Below are the records. Gather each line that holds "pull".

Items from a data source:
=-=-=

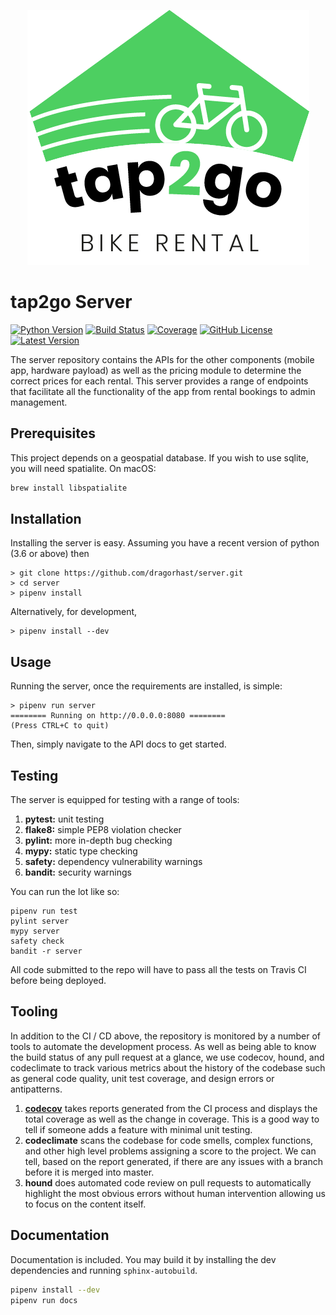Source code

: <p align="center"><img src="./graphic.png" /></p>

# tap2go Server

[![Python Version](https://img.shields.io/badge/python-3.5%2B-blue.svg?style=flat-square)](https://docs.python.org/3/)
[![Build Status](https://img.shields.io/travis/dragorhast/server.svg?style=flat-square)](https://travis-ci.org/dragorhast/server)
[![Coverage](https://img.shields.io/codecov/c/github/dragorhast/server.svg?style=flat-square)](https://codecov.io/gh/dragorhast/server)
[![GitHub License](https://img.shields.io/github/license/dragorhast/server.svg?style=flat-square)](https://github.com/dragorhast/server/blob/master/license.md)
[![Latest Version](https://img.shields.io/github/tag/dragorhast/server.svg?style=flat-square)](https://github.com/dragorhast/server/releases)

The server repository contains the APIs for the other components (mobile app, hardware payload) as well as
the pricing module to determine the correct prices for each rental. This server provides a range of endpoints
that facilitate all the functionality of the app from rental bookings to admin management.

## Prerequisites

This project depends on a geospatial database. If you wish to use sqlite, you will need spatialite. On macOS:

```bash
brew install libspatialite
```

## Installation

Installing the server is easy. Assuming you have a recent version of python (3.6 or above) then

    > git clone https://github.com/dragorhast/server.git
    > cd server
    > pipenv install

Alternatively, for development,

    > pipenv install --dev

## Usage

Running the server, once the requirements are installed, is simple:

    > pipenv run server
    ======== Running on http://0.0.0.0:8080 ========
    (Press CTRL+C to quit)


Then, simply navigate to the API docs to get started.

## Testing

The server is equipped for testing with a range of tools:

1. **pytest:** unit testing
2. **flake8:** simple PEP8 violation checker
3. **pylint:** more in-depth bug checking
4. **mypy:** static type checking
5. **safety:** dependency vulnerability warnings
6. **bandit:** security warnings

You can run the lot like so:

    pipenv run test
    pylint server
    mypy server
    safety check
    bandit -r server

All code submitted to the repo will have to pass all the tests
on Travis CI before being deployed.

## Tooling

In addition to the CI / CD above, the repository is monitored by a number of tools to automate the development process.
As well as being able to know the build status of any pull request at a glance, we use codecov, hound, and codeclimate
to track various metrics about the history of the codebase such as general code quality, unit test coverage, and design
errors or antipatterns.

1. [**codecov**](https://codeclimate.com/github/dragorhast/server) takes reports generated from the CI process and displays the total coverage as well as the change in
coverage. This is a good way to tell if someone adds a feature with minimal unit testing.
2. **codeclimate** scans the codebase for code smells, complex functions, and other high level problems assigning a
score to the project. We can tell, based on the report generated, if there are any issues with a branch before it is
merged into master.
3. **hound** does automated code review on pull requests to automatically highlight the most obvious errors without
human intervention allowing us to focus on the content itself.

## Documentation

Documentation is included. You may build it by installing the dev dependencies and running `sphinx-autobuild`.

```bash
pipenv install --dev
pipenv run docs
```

=-=-=

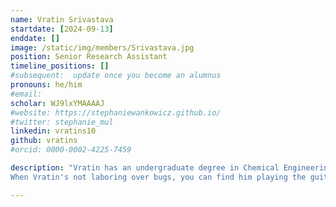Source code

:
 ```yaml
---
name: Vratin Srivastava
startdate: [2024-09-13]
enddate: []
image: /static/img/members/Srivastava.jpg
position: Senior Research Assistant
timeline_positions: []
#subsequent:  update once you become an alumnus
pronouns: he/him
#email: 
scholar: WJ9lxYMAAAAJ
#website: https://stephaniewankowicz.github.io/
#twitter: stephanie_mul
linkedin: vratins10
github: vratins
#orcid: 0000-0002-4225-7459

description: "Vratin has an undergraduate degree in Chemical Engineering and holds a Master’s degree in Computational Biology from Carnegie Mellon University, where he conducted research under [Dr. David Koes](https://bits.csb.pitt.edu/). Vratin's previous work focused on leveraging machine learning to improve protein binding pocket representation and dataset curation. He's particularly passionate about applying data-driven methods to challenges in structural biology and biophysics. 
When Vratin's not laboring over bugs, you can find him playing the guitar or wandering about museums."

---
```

=-=-=

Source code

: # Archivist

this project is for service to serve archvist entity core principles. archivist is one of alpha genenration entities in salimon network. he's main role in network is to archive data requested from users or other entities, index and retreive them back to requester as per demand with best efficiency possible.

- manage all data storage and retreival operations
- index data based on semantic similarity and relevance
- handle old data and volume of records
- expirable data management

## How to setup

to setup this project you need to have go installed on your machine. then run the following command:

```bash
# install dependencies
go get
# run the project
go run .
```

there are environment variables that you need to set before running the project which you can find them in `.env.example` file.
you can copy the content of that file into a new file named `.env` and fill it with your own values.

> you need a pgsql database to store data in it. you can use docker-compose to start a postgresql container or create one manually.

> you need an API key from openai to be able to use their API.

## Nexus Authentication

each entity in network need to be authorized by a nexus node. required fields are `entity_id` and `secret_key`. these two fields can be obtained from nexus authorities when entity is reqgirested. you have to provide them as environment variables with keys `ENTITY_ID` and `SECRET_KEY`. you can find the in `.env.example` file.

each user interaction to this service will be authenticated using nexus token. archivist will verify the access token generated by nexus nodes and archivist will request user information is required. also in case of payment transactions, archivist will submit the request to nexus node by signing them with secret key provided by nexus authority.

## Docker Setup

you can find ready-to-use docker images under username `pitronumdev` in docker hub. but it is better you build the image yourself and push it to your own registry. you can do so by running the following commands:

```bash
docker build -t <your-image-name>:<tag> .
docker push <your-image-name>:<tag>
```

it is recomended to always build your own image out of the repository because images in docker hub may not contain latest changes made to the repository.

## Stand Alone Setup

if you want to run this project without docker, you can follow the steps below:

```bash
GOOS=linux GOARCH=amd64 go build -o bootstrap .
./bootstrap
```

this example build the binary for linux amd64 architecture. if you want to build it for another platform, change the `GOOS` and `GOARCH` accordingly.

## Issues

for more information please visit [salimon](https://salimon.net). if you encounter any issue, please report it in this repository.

=-=-=

▶ Solution for this problem:
As well as being able to know the build status of any pull request at a glance, we use codecov, hound, and codeclimate
3. **hound** does automated code review on pull requests to automatically highlight the most obvious errors without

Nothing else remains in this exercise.